Originally founded in 1893, the school has changed with the times, from course work that focused on embalming, dressing, casketing, and cosmeticizing a dead body to an interdisciplinary curriculum that includes classes on grief counseling, marketing, funeral service law and ethics, and literature on death and dying.

“The contemporary, well-educated funeral director needs to know the technical but also the psychosocial and business aspect. People think we just put people in caskets and drive hearses, but there is a lot more to it than that,” says Taylor.

Students must do 10 embalmings over the course of their studies, and the first contact with a corpse can be uneasy, Taylor admits. “But I would rather see a student terrified than cavalier about it; and in 20 years of teaching, I’ve never had a student walk out and say, ‘This isn’t what I expected.’ “

In the restorative arts class that Taylor teaches, future morticians learn to work with wax and mortuary cosmetics, as well as grooming the body, which can include complexion color and tending to the hair, “but it also can be plucking ear hairs and finishing up a manicure,” she says.

When working on corpses herself, Taylor says: “I’m very picky; you essentially have to drag me away from a casket to stop fussing with things.”

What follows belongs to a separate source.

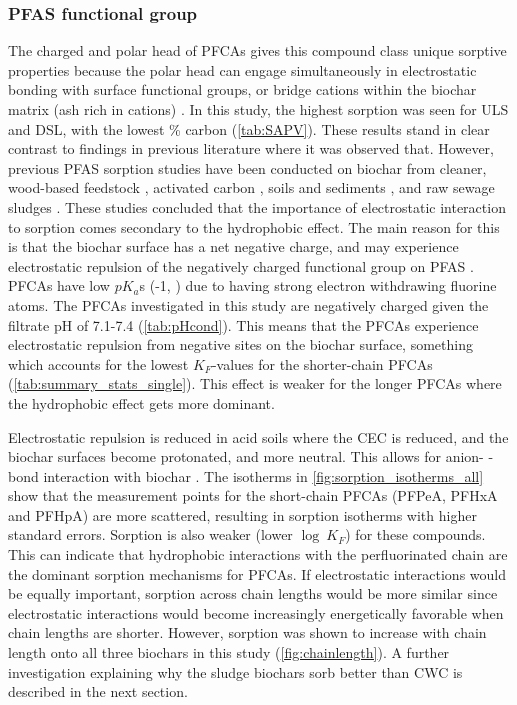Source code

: \subsubsection{PFAS functional group} 
The charged and polar head of PFCAs gives this compound class unique sorptive properties because the polar head can engage simultaneously in electrostatic bonding with surface functional groups, or bridge cations within the biochar matrix (ash rich in cations) \citep{zhang2013sorption,sigmund2022sorption}. In this study, the highest sorption was seen for ULS and DSL, with the lowest \% carbon (\cref{tab:SAPV}). These results stand in clear contrast to findings in previous literature where it was observed that. However, previous PFAS sorption studies have been conducted on biochar from cleaner, wood-based feedstock \citep{Sormo2021}, activated carbon \citep{zhang2021sorption,Kupryianchyk2016b}, soils and sediments \citep{higgins2006sorption}, and raw sewage sludges \citep{zhang2013sorption}. These studies concluded that the importance of electrostatic interaction to sorption comes secondary to the hydrophobic effect. The main reason for this is that the biochar surface has a net negative charge, and may experience electrostatic repulsion of the negatively charged functional group on PFAS \citep{Ahmad2014}. PFCAs have low $pK_a$s (-1, \citep{goss2008pKa}) due to having strong electron withdrawing fluorine atoms. The PFCAs investigated in this study are negatively charged given the filtrate pH of 7.1-7.4 (\cref{tab:pHcond}). This means that the PFCAs experience electrostatic repulsion from negative sites on the biochar surface, something which accounts for the lowest $K_F$-values for the shorter-chain PFCAs (\cref{tab:summary_stats_single}). This effect is weaker for the longer PFCAs where the hydrophobic effect gets more dominant. 

Electrostatic repulsion is reduced in acid soils where the CEC is reduced, and the biochar surfaces become protonated, and more neutral. This allows for anion- \textpi-bond interaction with biochar \citep{sigmund2022sorption}. The isotherms in \cref{fig:sorption_isotherms_all} show that the measurement points for the short-chain PFCAs (PFPeA, PFHxA and PFHpA) are more scattered, resulting in sorption isotherms with higher standard errors. Sorption is also weaker (lower $\log~K_F$) for these compounds. This can indicate that hydrophobic interactions with the perfluorinated chain are the dominant sorption mechanisms for PFCAs. If electrostatic interactions would be equally important, sorption across chain lengths would be more similar since electrostatic interactions would become increasingly energetically favorable when chain lengths are shorter. However, sorption was shown to increase with chain length onto all three biochars in this study (\cref{fig:chainlength}). A further investigation explaining why the sludge biochars sorb better than CWC is described in the next section.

Taylor says the typical funeral director can earn $50,000 and up. And unlike in the past, when male FDKs – or funeral director kids, as they’re known in the industry – dominated the scene, females with no family-business ties are entering the profession. Employment prospects are excellent, she adds.

How did you get into this profession? I lived in a small home that was next to a family church and also a funeral home. The only death that I had experienced was a goldfish and a cat; but when I started realizing that people die, we’d play on the sidewalk and dare each other to run up and touch the funeral home building and make it back without dying. One day I worked up the courage to knock on the door and ask them what they did in there. I clearly remember that the man answering the door had a short-sleeve dress shirt on, so I could see his arms and I knew he wasn’t a ghoul. He showed my friends and I around, unfortunately we didn’t get to see any dead people, and I knew from that point on that I wanted to be an undertaker.

In your classes at the New England Institute, do you teach the art of driving a hearse? When it comes to driving a hearse, the only art is: don’t back into anything. Not that I’ve ever done that. The other artful part is that you feel so self-conscious that you don’t dare take your hands off the wheel. When you pull up to a stop sign, you know that everyone is staring at you, so you have to be on your best behavior. And of course, you need to go way under the speed limit and do all the turn signal things. And, if I have to drive any distance, and need to stop to go to the bathroom, I never know where to park. No one at McDonald’s wants to park next to a hearse. It’s a little awkward.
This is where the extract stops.